Integrated bioinformatics analysis to identify abnormal CC

Introduction

In recent years, the morbidity and mortality of colon cancer have increased rapidly, both being ranked fourth worldwide. Although surgery-based comprehensive treatments improve the prognosis of colon cancer, because of the lack of available means for early diagnosis, the mortality level remains high for patients with advanced-stage cancer. The carcinogenesis and development of colon cancer are very complicated, its origin lies in aberrant gene expression, and various factors that can change gene expression levels are involved in the development of the cancer. Hence, studying the specific biomarkers and therapeutic targets is of great value in improving the prognosis of colon cancer.
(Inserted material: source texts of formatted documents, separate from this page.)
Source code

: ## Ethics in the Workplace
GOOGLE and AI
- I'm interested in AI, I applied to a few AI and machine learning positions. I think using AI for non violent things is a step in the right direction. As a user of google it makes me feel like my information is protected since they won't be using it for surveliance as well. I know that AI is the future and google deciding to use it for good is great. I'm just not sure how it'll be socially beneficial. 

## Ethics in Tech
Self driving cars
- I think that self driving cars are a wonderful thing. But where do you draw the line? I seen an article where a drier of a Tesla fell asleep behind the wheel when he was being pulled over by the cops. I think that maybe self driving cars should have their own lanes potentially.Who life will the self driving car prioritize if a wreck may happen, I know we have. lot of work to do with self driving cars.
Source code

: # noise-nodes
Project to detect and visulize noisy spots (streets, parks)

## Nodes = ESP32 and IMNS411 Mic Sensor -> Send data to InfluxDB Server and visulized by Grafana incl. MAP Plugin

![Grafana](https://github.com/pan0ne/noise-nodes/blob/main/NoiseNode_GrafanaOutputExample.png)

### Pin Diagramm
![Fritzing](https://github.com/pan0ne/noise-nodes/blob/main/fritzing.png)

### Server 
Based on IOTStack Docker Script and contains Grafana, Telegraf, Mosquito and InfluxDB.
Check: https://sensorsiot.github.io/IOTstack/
Accumulating evidence has validated that epigenetic modification can promote carcinogenesis and the development of colon cancer via regulating the expression of various genes. DNA methylation is an important epigenetic modification, with oncogenes or antioncogenes exhibiting unregulated expression if the gene-regulatory regions exhibit abnormal DNA methylation. For example, the oncogene CCAAT/enhancer-binding protein-beta (C/EBP-β), long interspersed nuclear element-1 (LINE-1), F2RL3 and AHRR undergo overexpression owing to hypomethylation in the promoter sites.1–4 Therefore, studying the methylation-regulated differentially expressed genes (DEGs) is necessary for understanding the mechanisms of cancer initiation and development. However, studies on the correlations between DNA methylation and the regulation of gene expression remain inadequate, and the potential value of correlations between differentially methylated regions (DMRs) and DEGs in predicting prognosis in human colon cancer still needs to be studied in depth.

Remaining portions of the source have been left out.